Singaporeans have much to gripe about the Central Provident Fund. In the early years, some were angry it prevented them from making their own investment decisions. Rules were relaxed to allow contributors to allocate part of their savings for investing in the local stock market. Some griped the savings rate were so high they are left with no discretionary funds to invest in housing. Rules were changed to allow the savings be drawn for housing mortgage payment. The current gripe is paying for housing has wiped off their retirement nest egg. The rising cost of government built HDB apartments has left many with very little savings in their CPF account for retirement, exacerbated by the diminishing value of the lease.

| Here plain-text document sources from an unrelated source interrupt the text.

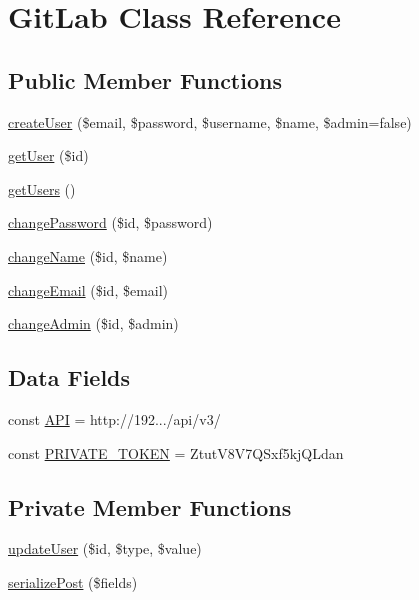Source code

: \hypertarget{class_git_lab}{}\section{Git\+Lab Class Reference}
\label{class_git_lab}
\subsection*{Public Member Functions}
\begin{DoxyCompactItemize}
\item 
\hyperlink{class_git_lab_ad4673e3ab86e44e554d444421241a8a1}{create\+User} (\$email, \$password, \$username, \$name, \$admin=false)
\item 
\hyperlink{class_git_lab_a2b589778b482371e1539bc994300c1e5}{get\+User} (\$id)
\item 
\hyperlink{class_git_lab_a0fc10b64683021b70c7eb95fb514c119}{get\+Users} ()
\item 
\hyperlink{class_git_lab_a592a238ea58e065b512fc723304f7f29}{change\+Password} (\$id, \$password)
\item 
\hyperlink{class_git_lab_aea3aab26df5bf7398aea5e84d2a85129}{change\+Name} (\$id, \$name)
\item 
\hyperlink{class_git_lab_a4c1dd994f79ecf289df6fc1f91c0e19e}{change\+Email} (\$id, \$email)
\item 
\hyperlink{class_git_lab_ad0088df13f1b2dd3eec34f0984ac07e4}{change\+Admin} (\$id, \$admin)
\end{DoxyCompactItemize}
\subsection*{Data Fields}
\begin{DoxyCompactItemize}
\item 
const \hyperlink{class_git_lab_ad629fa048bd788fc4a4ed613628423cb}{A\+P\+I} = \textquotesingle{}http\+://192.../api/v3/\textquotesingle{}
\item 
const \hyperlink{class_git_lab_a7bd2a018127059c3e72902d45e7913d0}{P\+R\+I\+V\+A\+T\+E\+\_\+\+T\+O\+K\+E\+N} = \textquotesingle{}Ztut\+V8\+V7\+Q\+Sxf5kj\+Q\+Ldan\textquotesingle{}
\end{DoxyCompactItemize}
\subsection*{Private Member Functions}
\begin{DoxyCompactItemize}
\item 
\hyperlink{class_git_lab_ad0b8c8156fd5c1883923b2d3a97faae4}{update\+User} (\$id, \$type, \$value)
\item 
\hyperlink{class_git_lab_a7e79fd18a7f50b35962f2a96ba67c676}{serialize\+Post} (\$fields)
\end{DoxyCompactItemize}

A perennial gripe is the rate of return on the mandatory savings is measly.
Retirement funds are basically of two types - provident funds and pension plans.
A provident fund is where employees and employers make contributions into their account and the money is invested in two ways - it either goes into a pool that the fund manager invests, or the contributor has a choice of how he wants it invested. Revenue from the investment is used to pay off fund management cost, and net earnings accrue to the contributors. In other words, all money received are invested, thus funds are available to pay members when they retire and start getting a regular monthly payout from their own account. In the case of CPF, the contributions go into a pool. What is unique with CPF is the funds are primarily invested in SSGS which is a non-marketable Special Singapore Government Securities paying a minimum rate of return of 2.5 % p.a. This means the retirement fund is guaranteed by the government. It is risk-free. By law, the government cannot spend the proceeds of the SSGS. The funds are pooled with the sovereign wealth fund GIC for investment.

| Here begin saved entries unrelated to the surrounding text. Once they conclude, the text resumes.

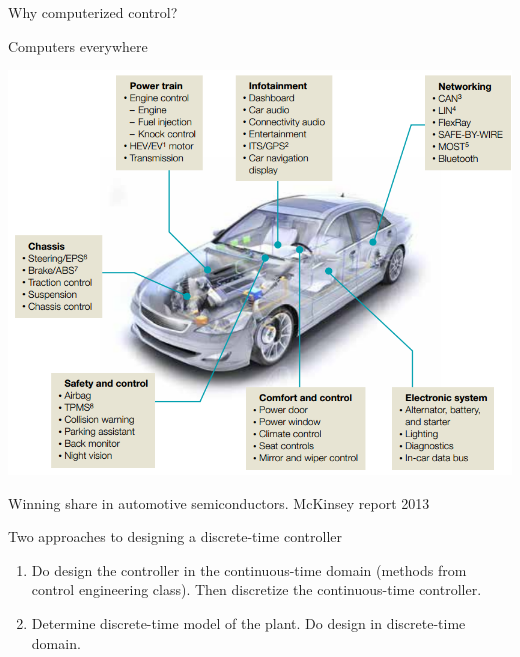 \documentclass[presentation,aspectratio=169]{beamer}
\begin{document}
\begin{frame}[label=sec-2-4]{Why computerized control?}
\end{frame}

\begin{frame}[label=sec-2-5]{Computers everywhere}
\begin{center}
\includegraphics[width=0.7\linewidth]{../../figures/electronics-in-cars.png}
\end{center}
{\tiny Winning share in automotive semiconductors. McKinsey report 2013 } 
\end{frame}

\begin{frame}[label=sec-2-6]{Two approaches to designing a  discrete-time controller}
\begin{enumerate}
\item Do design the controller in the continuous-time domain (methods from control engineering class). Then discretize the continuous-time controller.
\item Determine discrete-time model of the plant. Do design in discrete-time domain.
\end{enumerate}
\end{frame}
\end{document}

A pension fund is where employees and employers contributions are collected by the fund manager who has full discretion on what to do with the contributions. The employers or the government comingle the contributions they receive with all other revenue and use it accordingly. They may or may not invest some of the revenue to support the pension funds. There is a liability to pay retired members, but no specific assets for this purpose. Upon retirement members are paid a fixed monthly sum according to a payment plan and the money that is used for these payouts come from current paying members. This is called unfunded liability. Most of the Western countries government pension plans are on this basis. There is a factor called 'dependence ratio'. This measures how many people are there in the working age group compared to the numbers in retirement. Most of the Western countries have a high ratio of about 67%. This means 4 working citizens are supporting 1 retired person.
In comparison, CPF is a fully-funded retirement fund while most of the Western government pension plans are unfunded. For these Western countries, negative population growth rate is a demographic time bomb as it will drag the dependency ratio down. The contributions from those currently working will soon not be sufficient to meet the regular payouts for those retired. This could perhaps be one reason for the mad open border policies of the Western countries in a crazy last ditch effort to increase their numbers.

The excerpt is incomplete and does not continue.